Sokrates und Franz von Assisi: Asketen?? (Hobby? Barfuß! 2)

Guenther, Wednesday, 27.09.2006, 08:55 (vor 6571 Tagen) @ Pedro

Hi Pedro!

Zunächst muß man mal sagen, daß ein Großteil der griechischen Philosophie (und daran anknüpfend wohl auch die christliche Moralphilosophie) so stark dualistisch angelegt ist, daß sie die von Dir beschriebene Situation eines harmonischen Miteinanders zwischen Körper und Seele im Verzicht kaum jemals fokussiert. Der Körper ist eben der böse "Kerker" bzw. das "Grab", welches die Seele von ihrer eigentlichen Tätigkeit abhält. Nach Plato soll sich die menschliche Seele mit der Ideenwelt beschäftigen, und davon wird sie durch alles Körperliche einfach abgehalten.

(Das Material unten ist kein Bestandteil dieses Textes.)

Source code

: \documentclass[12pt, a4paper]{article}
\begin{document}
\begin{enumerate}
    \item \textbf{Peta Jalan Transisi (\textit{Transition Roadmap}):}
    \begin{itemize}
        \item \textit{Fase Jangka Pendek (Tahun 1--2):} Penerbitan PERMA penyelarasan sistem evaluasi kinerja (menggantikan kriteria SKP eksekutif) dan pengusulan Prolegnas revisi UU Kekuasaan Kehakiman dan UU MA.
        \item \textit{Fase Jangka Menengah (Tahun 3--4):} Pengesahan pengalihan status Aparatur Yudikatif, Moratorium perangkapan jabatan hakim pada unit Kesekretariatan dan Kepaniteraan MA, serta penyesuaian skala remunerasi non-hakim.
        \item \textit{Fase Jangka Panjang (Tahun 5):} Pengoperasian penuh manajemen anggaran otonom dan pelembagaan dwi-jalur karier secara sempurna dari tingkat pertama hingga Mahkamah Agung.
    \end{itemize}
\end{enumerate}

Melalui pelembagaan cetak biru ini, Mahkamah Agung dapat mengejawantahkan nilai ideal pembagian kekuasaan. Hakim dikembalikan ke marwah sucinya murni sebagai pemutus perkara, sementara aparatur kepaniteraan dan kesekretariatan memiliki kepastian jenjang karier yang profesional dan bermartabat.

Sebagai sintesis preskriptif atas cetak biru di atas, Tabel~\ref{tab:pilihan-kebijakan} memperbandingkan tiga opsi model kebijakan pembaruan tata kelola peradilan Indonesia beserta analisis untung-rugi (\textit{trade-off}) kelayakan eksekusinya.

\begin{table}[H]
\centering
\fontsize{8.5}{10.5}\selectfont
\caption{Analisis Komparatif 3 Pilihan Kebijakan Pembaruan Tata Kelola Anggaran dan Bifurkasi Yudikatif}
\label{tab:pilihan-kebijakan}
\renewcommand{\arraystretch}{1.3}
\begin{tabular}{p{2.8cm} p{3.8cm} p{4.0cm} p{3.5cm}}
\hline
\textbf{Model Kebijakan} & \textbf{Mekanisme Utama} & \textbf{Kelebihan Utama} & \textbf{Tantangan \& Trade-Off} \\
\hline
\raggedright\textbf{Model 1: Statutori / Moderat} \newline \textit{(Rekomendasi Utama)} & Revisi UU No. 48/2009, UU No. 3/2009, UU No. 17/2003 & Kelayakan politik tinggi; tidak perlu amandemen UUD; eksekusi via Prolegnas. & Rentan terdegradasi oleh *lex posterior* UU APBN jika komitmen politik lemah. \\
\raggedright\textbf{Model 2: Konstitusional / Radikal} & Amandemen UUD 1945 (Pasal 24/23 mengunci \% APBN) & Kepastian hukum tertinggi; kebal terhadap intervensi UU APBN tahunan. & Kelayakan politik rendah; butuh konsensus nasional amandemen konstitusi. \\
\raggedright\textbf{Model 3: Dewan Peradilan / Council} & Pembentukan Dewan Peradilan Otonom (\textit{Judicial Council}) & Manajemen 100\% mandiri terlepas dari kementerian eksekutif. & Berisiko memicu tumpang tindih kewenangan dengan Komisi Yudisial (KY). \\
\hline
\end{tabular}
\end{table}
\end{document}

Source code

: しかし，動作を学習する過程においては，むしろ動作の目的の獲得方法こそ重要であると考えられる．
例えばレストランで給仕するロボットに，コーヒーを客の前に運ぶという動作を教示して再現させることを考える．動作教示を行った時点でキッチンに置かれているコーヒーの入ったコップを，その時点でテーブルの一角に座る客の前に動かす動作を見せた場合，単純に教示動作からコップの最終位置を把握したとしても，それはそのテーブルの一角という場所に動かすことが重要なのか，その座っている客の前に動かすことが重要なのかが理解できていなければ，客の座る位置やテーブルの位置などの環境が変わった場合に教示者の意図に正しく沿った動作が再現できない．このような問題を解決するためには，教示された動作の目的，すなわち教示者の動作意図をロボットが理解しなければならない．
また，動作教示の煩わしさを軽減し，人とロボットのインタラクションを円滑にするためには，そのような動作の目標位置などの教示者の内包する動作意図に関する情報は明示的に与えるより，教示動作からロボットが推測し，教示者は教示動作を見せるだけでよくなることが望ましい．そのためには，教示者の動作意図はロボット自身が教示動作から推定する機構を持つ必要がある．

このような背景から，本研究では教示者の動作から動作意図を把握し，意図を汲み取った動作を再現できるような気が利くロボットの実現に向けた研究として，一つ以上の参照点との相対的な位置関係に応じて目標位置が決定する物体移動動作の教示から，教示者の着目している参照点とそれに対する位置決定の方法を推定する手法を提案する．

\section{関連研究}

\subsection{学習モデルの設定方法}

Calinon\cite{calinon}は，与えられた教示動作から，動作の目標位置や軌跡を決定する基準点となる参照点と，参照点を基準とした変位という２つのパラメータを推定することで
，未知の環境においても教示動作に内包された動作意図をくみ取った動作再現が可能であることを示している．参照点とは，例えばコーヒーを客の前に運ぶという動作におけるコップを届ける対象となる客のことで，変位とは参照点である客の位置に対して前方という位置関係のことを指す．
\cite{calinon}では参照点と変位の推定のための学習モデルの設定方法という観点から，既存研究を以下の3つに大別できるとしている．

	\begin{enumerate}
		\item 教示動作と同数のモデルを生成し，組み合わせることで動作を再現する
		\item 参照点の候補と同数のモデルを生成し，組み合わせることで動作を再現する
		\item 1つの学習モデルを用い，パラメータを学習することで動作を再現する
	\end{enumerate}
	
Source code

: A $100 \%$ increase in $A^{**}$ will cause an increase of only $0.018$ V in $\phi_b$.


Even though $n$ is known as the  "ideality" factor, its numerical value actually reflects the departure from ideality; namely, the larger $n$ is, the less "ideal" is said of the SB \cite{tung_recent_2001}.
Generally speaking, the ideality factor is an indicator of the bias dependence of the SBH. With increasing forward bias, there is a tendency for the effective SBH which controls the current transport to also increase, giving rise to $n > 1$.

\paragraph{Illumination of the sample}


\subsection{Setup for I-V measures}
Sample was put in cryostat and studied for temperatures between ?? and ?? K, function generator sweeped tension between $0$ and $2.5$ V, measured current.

Für ein Miteinander zwischen Seele und Körper ist in diesem System einfach kein Platz.

Die von Dir beschriebene rationale Übereinkunft zwischen Körper und Seele im Verzicht könnte man im antiken System der Philosophie am ehesten noch im Epikureismus unterbringen. Weil dieses System von den anderen antiken Philosophenschulen relativ weit entfernt ist, wird es in der Polemik immer wieder - zu Unrecht - als bloße Rechtfertigung der Sinnenlust abgewertet. In diesem System ist die körperliche Lust das entscheidende, freilich in einer durchaus rational sublimierten Form. Hier wäre Raum für eine Überlegung der Art, daß man auf allzu üppiges Essen verzichtet, weil es für den Körper langfristig besser ist, oder (um es wieder ein bißchen on-topic zu machen) daß man auf Schuhe unter geeigneten Umständen verzichtet, weil es dauerhaft für die Füße von Vorteil ist.

Zum Askese-Begriff: Der Begriff wird in der Moderne sehr viel enger gebraucht als in der Antike. Modern würde man wohl nur ein solches "Vorenthalten", also etwas Negatives, als Akese verstehen. Auf Griechisch heißt askein aber einfach "üben", d.h. es liegt in diesem Begriff durchaus impliziert, daß das Vorenthalten durchaus zu einem positiven Ziel führen kann. Sokrates redet an der von mir zitierten Memorabilien-Stellen in der Tat auch im weiteren Zusammenhang der Barfüßigkeit vom "Üben" des Körpers (zwar verwendet er ein anderes Verbum, worauf hier aber nichts ankommt). Daß solche Askese auch zu erfreulichen Ergebnissen wie erhöhter körperlicher Widerstandsfähigekiet führen kann, wird auch in griechischer Philosophie nicht bestritten (lies z.B. im Gastmahl Platons das Lob des Alkibiades auf Sokrates mit dem Höhepunkt seiner barfüßigen Eiswanderungen, 220 b). Nur wird diese Kräftigung eben immer (zumindest in Systemzusammenhängen wie dem platonischen) als Ergebnis eines dem Körper von der Seele aufgezwungenen Verzichts angesehen, nicht als harmonische Übereinstimmung zweier Instanzen. Das ist eben alles unter dem Denkzusammenhang eines rigiden Dualismus zu sehen.

Natürlich wird kein moderner Mensch diesem rigiden Dualismus folgen. Wenn man platonisches Denken zu Ende denkt, ist der Mensch erst dann wirklich glücklich, wenn er sich vom Kerker des Körpers befreit und tot ist (der Gedanke begegnet im Zusammenhang mit Sokrates´ Hinrichtung mehrfach). Die Askese kann diesen Zustand nur insofern praeparieren, als sie die Seele schon im lebenden Menschen relativ unabhängig vom Körper macht. Wie es dem Körper dabei geht, ob er einfach nur vor sich hin leidet oder sich an der Askese stärkt, ist für den Platoniker eigentlich sekundär. Wie gesagt: Nicht als normative Vorstellung, sondern nur einfach als eine sehr wirkmächtige philosphiegeschichtliche Richtung auffassen.

Gruß, Guenther

P.S:: Ich sehe Figuren wie Sokrates immer sehr stark systemimmanent. Natürlich kann man sie auch einfach nur als große menschliche Vorbilder verstehen und einfach seine eigenen Vorstellungen hineinprojizieren. Im Prinzip hat das ja wohl schon Plato mit der historischen Sokrates-Figur so gemacht.